ASSIGNED TASK
Wherever a line of the data contains "theoremstyle", copy that line.

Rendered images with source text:
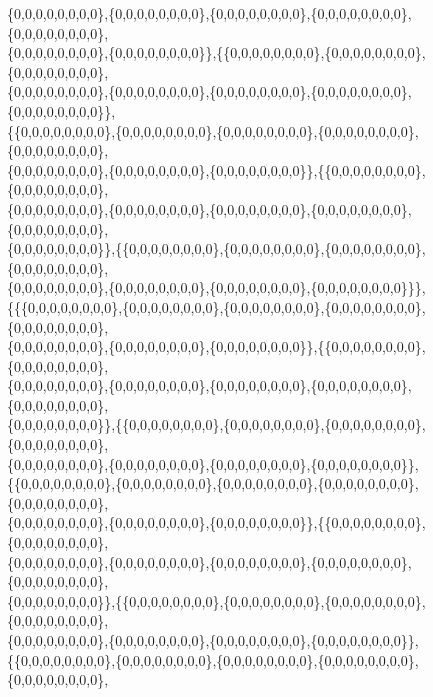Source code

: \documentclass[a4paper,11pt]{jbook}
\theoremstyle{plain}
\theoremstyle{definition}
\theoremstyle{remark}
\theoremstyle{proof}
\numberwithin{equation}{section}
\begin{document}
\begin{doublespace}
\{0,0,0,0,0,0,0,0\},\{0,0,0,0,0,0,0,0\},\{0,0,0,0,0,0,0,0\},\{0,0,0,0,0,0,0,0\},\{0,0,0,0,0,0,0,0\}, \\
\{0,0,0,0,0,0,0,0\},\{0,0,0,0,0,0,0,0\}\},\{\{0,0,0,0,0,0,0,0\},\{0,0,0,0,0,0,0,0\},\{0,0,0,0,0,0,0,0\}, \\
\{0,0,0,0,0,0,0,0\},\{0,0,0,0,0,0,0,0\},\{0,0,0,0,0,0,0,0\},\{0,0,0,0,0,0,0,0\},\{0,0,0,0,0,0,0,0\}\}, \\
\{\{0,0,0,0,0,0,0,0\},\{0,0,0,0,0,0,0,0\},\{0,0,0,0,0,0,0,0\},\{0,0,0,0,0,0,0,0\},\{0,0,0,0,0,0,0,0\}, \\
\{0,0,0,0,0,0,0,0\},\{0,0,0,0,0,0,0,0\},\{0,0,0,0,0,0,0,0\}\},\{\{0,0,0,0,0,0,0,0\},\{0,0,0,0,0,0,0,0\}, \\
\{0,0,0,0,0,0,0,0\},\{0,0,0,0,0,0,0,0\},\{0,0,0,0,0,0,0,0\},\{0,0,0,0,0,0,0,0\},\{0,0,0,0,0,0,0,0\},\\
\{0,0,0,0,0,0,0,0\}\},\{\{0,0,0,0,0,0,0,0\},\{0,0,0,0,0,0,0,0\},\{0,0,0,0,0,0,0,0\},\{0,0,0,0,0,0,0,0\}, \\
\{0,0,0,0,0,0,0,0\},\{0,0,0,0,0,0,0,0\},\{0,0,0,0,0,0,0,0\},\{0,0,0,0,0,0,0,0\}\}\}, \\
\{\{\{0,0,0,0,0,0,0,0\},\{0,0,0,0,0,0,0,0\},\{0,0,0,0,0,0,0,0\},\{0,0,0,0,0,0,0,0\},\{0,0,0,0,0,0,0,0\}, \\
\{0,0,0,0,0,0,0,0\},\{0,0,0,0,0,0,0,0\},\{0,0,0,0,0,0,0,0\}\},\{\{0,0,0,0,0,0,0,0\},\{0,0,0,0,0,0,0,0\}, \\
\{0,0,0,0,0,0,0,0\},\{0,0,0,0,0,0,0,0\},\{0,0,0,0,0,0,0,0\},\{0,0,0,0,0,0,0,0\},\{0,0,0,0,0,0,0,0\},\\
\{0,0,0,0,0,0,0,0\}\},\{\{0,0,0,0,0,0,0,0\},\{0,0,0,0,0,0,0,0\},\{0,0,0,0,0,0,0,0\},\{0,0,0,0,0,0,0,0\}, \\
\{0,0,0,0,0,0,0,0\},\{0,0,0,0,0,0,0,0\},\{0,0,0,0,0,0,0,0\},\{0,0,0,0,0,0,0,0\}\}, \\
\{\{0,0,0,0,0,0,0,0\},\{0,0,0,0,0,0,0,0\},\{0,0,0,0,0,0,0,0\},\{0,0,0,0,0,0,0,0\},\{0,0,0,0,0,0,0,0\}, \\
\{0,0,0,0,0,0,0,0\},\{0,0,0,0,0,0,0,0\},\{0,0,0,0,0,0,0,0\}\},\{\{0,0,0,0,0,0,0,0\},\{0,0,0,0,0,0,0,0\}, \\
\{0,0,0,0,0,0,0,0\},\{0,0,0,0,0,0,0,0\},\{0,0,0,0,0,0,0,0\},\{0,0,0,0,0,0,0,0\},\{0,0,0,0,0,0,0,0\},\\
\{0,0,0,0,0,0,0,0\}\},\{\{0,0,0,0,0,0,0,0\},\{0,0,0,0,0,0,0,0\},\{0,0,0,0,0,0,0,0\},\{0,0,0,0,0,0,0,0\}, \\
\{0,0,0,0,0,0,0,0\},\{0,0,0,0,0,0,0,0\},\{0,0,0,0,0,0,0,0\},\{0,0,0,0,0,0,0,0\}\}, \\
\{\{0,0,0,0,0,0,0,0\},\{0,0,0,0,0,0,0,0\},\{0,0,0,0,0,0,0,0\},\{0,0,0,0,0,0,0,0\},\{0,0,0,0,0,0,0,0\}, \\

\end{doublespace}
\end{document}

OUTPUT FOR THIS EXERCISE
\theoremstyle{plain}
\theoremstyle{definition}
\theoremstyle{remark}
\theoremstyle{proof}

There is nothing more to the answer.